3.2.1. Evaluation by Mean Fuzzy Similarity and the Standard Error of the Mean

Figure 5 illustrated the mean fuzzy similarity of the result produced by each method in each season. It shows that most result obtained a mean similarity above 0.6 except for the result of EM in January and result of Stepwise in October. This may suggest that SRTS and PBIM are better for detecting the correct spatial pattern than EM and Stepwise.

Table 2 listed more details on the mean fuzzy similarity and the standard error (SE) of the mean for every result. It shows that the SEs of all the results are very small, which means that almost all the mean values are significantly different from each other. In addition, it is known that lower values of SE indicate more precise estimates of the population mean. In Table 2, SRTS obtained the lowest SEs of the mean among results in January and October, while EM obtained the lowest SE of the mean among results in April. In the comparison of the mean values and the SE of the mean based on data in all three seasons for each method, it also shows that SRTS obtained the lowest SE of the mean and the highest mean fuzzy similarity compared with other methods. This may suggest that SRTS has a higher accuracy in the evaluation of the spatial pattern than other three methods.

When compared for different seasons, it can be seen that the mean similarity and SE of the mean based on results of all methods in January obtained the lowest similarity and the highest SE among the compared three seasons. Thus, even though not shown apparently in Figure 5, the figures in Table 2 may still suggest that the data in January tends to be difficult for thermal sharpening methods to get a correct spatial pattern of LST compared with data in other seasons.

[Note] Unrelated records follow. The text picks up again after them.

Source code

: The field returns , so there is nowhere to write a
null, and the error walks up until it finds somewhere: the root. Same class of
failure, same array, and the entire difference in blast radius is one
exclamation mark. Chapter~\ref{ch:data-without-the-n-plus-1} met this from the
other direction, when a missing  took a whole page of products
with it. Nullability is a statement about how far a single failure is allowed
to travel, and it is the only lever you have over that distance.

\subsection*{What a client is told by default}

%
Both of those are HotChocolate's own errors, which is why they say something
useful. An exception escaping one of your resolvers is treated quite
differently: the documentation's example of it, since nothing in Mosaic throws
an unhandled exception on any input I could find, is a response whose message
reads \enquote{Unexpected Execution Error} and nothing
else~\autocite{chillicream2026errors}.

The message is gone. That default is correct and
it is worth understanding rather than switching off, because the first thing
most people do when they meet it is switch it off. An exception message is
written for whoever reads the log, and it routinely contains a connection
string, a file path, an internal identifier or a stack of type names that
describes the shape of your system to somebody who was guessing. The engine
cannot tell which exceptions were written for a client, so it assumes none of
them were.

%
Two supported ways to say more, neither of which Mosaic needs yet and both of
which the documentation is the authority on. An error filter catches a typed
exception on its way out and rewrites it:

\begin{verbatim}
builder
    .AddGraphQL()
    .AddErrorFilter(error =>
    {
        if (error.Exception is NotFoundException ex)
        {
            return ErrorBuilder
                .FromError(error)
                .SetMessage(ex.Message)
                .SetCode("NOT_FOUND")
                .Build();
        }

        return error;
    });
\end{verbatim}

3.2.2. Evaluation by Fuzzy Similarity Imagery

Figures 4–6 showed the fuzzy similarity image of the result produced by each method for each season. Fuzzy similarity images can reflect the spatial distribution of areas with high or low similarity to the reference. In the fuzzy similarity image, the brighter the pixel is, the higher the similarity value it has, which indicates that it is more similar to the reference pixel. Otherwise, through comparing the similarity image to the reference image, the shortage of each method on predicting different land covers might be found.

Figures 6 and 7 illustrated the fuzzy similarity images of LST results not in winter. It might be found that the illustrated coverage area of the result produced by SRTS is different from other methods. For EM, PBIM, and Stepwise, their experiment data should be the common area among scenes of three platforms (MODIS, ETM+, and ASTER), while SRTS, which does not require fine spatial resolution input, just needs two sources (MODIS and ASTER). This makes the coverage area in experiment of SRTS different from, usually larger than, those of the other three methods.

Through comparison in Figures 6 and 7, which represent the performance of each method on detecting the LST spatially correct for data not in winter, it might be said that Stepwise is not recommended among the compared methods, as its accuracy is not stable due to the automechanism of predictor choice of the algorithm. Its result in Figure 7 obtained apparently more dark pixels than in Figure 6, indicating a lower spatial similarity. Although there are the advantages of this mechanism such as to reduce the human interference and to make the process more automatic, it still lacks the mechanism to guarantee that the most optimal predictors can be selected. For EM, PBIM, and SRTS, their performances in evaluation by fuzzy similarity images seem to be similar. Dark pixels tend to gather in or around the river area, indicating that the narrow linear water bodies are difficult to be detected correctly. This is mainly because the linear features tend to be in the mixed pixels in the coarse spatial resolution images. Thus, in thermal sharpening, even the fine spatial resolution information has been brought in or generated by algorithms; the accuracy of the spatial distribution of those fine resolution details is easily impacted by the original coarse resolution mixed pixels. Otherwise, vegetation in rural areas tends to be predicted wrongly as well for all compared methods.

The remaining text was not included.